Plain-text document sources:
···

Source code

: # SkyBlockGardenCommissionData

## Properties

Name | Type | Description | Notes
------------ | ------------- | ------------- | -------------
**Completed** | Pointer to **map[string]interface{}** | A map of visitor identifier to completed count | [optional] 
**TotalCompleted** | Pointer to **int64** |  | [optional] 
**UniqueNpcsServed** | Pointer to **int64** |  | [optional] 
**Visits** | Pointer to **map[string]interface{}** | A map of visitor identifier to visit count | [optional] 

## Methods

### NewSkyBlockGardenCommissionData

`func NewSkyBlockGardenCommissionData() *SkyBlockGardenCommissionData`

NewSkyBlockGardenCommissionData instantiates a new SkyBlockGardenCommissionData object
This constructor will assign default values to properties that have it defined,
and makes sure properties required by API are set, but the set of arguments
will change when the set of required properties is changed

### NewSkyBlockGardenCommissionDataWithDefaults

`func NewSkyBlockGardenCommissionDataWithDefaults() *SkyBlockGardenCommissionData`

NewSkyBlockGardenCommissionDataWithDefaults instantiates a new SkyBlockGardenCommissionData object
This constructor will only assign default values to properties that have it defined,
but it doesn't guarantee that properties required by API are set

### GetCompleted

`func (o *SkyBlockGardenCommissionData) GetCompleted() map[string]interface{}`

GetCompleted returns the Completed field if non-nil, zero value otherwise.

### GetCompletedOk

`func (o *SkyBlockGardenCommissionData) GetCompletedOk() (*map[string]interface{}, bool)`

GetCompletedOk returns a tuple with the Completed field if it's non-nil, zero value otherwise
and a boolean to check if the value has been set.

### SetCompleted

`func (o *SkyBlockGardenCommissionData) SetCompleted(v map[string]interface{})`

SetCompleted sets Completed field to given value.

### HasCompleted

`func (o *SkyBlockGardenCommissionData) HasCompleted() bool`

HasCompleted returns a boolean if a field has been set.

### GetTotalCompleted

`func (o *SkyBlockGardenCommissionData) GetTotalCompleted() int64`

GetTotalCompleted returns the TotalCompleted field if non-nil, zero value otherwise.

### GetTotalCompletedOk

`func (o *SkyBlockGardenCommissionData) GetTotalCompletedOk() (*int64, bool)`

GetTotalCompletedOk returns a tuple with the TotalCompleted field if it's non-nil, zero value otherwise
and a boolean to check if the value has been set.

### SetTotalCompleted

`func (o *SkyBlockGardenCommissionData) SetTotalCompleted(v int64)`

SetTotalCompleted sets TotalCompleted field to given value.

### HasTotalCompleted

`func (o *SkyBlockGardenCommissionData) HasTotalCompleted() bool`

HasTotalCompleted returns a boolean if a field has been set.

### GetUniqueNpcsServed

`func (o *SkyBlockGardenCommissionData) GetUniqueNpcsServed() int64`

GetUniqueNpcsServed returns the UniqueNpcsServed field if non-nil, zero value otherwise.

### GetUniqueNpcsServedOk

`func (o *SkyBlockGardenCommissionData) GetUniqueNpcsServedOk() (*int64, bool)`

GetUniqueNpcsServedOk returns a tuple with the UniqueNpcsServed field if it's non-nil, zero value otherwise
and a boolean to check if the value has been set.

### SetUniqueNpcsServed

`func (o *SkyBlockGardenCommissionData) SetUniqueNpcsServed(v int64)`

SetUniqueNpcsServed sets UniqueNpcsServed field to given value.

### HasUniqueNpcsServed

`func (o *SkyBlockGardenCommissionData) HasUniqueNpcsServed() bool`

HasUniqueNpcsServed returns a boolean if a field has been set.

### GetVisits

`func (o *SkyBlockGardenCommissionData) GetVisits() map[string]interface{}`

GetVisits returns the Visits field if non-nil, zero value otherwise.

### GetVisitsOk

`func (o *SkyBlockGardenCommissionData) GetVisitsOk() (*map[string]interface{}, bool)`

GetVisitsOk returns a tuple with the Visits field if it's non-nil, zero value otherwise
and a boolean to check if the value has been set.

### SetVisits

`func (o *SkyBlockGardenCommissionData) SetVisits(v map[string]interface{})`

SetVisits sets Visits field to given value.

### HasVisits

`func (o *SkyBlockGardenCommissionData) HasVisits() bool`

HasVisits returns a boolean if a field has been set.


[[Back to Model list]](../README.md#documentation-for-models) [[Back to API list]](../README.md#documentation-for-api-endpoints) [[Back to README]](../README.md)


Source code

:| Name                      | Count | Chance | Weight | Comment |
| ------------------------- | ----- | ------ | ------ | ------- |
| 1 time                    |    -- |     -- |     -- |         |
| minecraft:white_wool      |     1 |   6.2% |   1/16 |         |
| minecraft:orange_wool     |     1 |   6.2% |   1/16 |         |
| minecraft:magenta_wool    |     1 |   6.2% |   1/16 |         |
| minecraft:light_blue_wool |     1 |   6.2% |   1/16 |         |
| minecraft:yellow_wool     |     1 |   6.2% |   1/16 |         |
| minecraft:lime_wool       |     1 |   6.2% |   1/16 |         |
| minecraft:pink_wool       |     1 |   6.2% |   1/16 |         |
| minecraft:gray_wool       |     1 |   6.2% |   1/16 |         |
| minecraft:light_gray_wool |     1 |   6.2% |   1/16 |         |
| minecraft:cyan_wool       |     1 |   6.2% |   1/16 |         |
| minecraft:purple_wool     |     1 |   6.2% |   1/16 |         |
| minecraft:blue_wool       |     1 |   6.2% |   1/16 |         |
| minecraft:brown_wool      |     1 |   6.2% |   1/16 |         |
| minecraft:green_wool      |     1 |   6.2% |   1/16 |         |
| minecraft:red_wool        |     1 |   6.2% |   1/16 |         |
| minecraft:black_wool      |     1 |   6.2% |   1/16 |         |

···

## Required action
Count how many lines in the data above hold "zero", and give that number by itself.

## Answer for the task
8